**Exercise description**
Only one stretch of the data below is wanted: the lines starting at the one with "la commande exécutée." and ending at the one with "string Array résultantes.", both included, given again exactly.

Supplied material section start

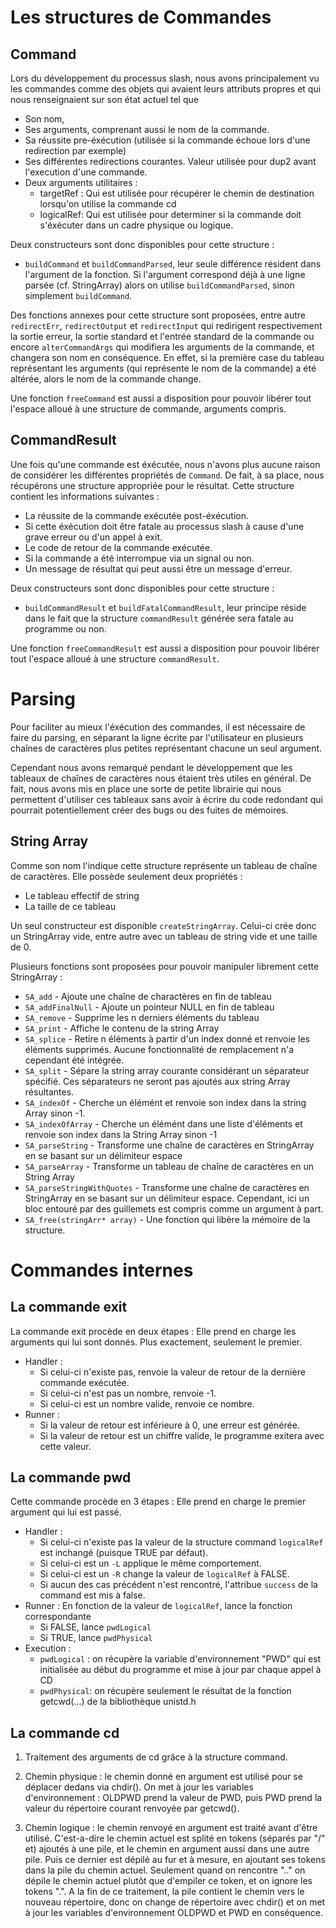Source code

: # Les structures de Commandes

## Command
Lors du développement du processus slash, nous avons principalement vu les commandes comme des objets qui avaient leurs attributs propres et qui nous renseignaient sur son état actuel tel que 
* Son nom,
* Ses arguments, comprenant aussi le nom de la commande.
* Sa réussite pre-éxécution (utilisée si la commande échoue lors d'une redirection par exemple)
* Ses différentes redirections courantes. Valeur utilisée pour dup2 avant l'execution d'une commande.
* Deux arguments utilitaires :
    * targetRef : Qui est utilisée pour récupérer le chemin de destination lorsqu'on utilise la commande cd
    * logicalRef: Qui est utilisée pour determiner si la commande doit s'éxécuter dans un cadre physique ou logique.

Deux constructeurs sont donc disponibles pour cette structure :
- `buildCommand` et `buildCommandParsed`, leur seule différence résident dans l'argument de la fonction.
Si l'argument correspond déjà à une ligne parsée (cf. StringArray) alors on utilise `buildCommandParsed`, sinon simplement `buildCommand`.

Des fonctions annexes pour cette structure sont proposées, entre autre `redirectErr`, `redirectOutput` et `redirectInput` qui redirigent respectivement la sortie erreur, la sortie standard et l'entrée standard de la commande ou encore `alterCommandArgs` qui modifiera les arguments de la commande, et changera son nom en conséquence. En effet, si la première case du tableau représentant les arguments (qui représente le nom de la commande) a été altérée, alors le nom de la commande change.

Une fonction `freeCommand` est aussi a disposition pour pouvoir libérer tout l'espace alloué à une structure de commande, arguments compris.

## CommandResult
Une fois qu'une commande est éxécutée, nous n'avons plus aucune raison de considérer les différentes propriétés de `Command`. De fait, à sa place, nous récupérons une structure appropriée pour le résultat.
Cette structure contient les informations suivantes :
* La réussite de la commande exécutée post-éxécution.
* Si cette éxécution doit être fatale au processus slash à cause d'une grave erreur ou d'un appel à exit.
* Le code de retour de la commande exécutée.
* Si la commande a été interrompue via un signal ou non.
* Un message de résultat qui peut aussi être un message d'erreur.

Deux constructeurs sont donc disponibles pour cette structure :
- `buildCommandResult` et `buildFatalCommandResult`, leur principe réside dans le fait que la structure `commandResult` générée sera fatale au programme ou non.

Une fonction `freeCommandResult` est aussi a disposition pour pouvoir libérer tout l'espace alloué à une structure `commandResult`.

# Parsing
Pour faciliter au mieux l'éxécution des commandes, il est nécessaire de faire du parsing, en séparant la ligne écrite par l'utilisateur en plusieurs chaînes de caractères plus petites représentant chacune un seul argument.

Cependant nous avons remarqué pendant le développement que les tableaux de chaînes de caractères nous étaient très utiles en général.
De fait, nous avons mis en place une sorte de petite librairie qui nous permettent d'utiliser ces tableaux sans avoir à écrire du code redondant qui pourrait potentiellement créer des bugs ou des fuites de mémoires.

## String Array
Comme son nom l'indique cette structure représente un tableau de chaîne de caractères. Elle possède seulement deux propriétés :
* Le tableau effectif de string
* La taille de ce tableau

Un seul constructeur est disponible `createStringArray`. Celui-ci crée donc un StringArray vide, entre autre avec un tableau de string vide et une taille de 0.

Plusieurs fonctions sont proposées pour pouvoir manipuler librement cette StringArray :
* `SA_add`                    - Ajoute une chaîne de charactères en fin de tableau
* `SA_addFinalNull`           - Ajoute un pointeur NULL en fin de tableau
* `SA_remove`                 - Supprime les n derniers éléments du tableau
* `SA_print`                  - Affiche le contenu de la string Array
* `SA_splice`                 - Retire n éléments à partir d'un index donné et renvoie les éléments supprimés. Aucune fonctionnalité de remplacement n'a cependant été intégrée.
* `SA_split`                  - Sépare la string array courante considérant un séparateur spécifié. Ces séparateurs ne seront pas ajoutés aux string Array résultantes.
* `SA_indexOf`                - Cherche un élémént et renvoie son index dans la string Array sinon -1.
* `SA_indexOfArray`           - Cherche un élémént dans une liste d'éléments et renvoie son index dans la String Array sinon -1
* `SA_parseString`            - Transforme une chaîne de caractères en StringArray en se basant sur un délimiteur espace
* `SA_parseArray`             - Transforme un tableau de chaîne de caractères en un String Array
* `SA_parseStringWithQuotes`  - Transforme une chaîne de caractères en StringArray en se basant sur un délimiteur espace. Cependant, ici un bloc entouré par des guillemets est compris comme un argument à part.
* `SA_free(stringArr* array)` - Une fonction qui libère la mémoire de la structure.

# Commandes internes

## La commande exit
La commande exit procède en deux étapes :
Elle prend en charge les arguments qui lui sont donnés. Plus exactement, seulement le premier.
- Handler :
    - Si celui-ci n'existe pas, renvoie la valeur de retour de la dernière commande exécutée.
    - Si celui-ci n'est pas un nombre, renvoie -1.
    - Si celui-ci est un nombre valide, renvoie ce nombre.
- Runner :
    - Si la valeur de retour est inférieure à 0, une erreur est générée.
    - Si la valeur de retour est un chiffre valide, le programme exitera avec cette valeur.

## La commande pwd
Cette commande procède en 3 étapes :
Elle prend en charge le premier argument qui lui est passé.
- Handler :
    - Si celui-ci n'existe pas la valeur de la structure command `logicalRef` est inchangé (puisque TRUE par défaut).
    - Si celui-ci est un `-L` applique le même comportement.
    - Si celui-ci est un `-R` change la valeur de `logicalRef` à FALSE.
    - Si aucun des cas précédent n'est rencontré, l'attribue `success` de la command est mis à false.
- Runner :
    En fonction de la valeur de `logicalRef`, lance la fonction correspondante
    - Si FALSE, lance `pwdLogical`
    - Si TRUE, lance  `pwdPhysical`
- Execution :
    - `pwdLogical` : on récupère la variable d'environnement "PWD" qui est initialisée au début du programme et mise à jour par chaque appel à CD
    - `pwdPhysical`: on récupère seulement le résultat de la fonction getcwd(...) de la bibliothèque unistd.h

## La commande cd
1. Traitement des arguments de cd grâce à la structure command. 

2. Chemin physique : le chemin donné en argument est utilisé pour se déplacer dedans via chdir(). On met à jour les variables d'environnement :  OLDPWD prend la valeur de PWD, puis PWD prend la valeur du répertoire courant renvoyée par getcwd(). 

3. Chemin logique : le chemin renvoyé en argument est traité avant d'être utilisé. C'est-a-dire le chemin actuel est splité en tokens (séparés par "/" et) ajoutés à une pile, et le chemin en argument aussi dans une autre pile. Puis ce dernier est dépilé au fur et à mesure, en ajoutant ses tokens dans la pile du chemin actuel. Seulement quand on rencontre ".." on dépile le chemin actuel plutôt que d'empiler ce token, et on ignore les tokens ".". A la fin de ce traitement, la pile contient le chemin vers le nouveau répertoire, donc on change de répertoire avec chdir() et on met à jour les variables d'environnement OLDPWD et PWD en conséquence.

Supplied material section end

**Your response**
* Le code de retour de la commande exécutée.
* Si la commande a été interrompue via un signal ou non.
* Un message de résultat qui peut aussi être un message d'erreur.

Deux constructeurs sont donc disponibles pour cette structure :
- `buildCommandResult` et `buildFatalCommandResult`, leur principe réside dans le fait que la structure `commandResult` générée sera fatale au programme ou non.

Une fonction `freeCommandResult` est aussi a disposition pour pouvoir libérer tout l'espace alloué à une structure `commandResult`.

# Parsing
Pour faciliter au mieux l'éxécution des commandes, il est nécessaire de faire du parsing, en séparant la ligne écrite par l'utilisateur en plusieurs chaînes de caractères plus petites représentant chacune un seul argument.

Cependant nous avons remarqué pendant le développement que les tableaux de chaînes de caractères nous étaient très utiles en général.
De fait, nous avons mis en place une sorte de petite librairie qui nous permettent d'utiliser ces tableaux sans avoir à écrire du code redondant qui pourrait potentiellement créer des bugs ou des fuites de mémoires.

## String Array
Comme son nom l'indique cette structure représente un tableau de chaîne de caractères. Elle possède seulement deux propriétés :
* Le tableau effectif de string
* La taille de ce tableau

Un seul constructeur est disponible `createStringArray`. Celui-ci crée donc un StringArray vide, entre autre avec un tableau de string vide et une taille de 0.

Plusieurs fonctions sont proposées pour pouvoir manipuler librement cette StringArray :
* `SA_add`                    - Ajoute une chaîne de charactères en fin de tableau
* `SA_addFinalNull`           - Ajoute un pointeur NULL en fin de tableau
* `SA_remove`                 - Supprime les n derniers éléments du tableau
* `SA_print`                  - Affiche le contenu de la string Array
* `SA_splice`                 - Retire n éléments à partir d'un index donné et renvoie les éléments supprimés. Aucune fonctionnalité de remplacement n'a cependant été intégrée.
* `SA_split`                  - Sépare la string array courante considérant un séparateur spécifié. Ces séparateurs ne seront pas ajoutés aux string Array résultantes.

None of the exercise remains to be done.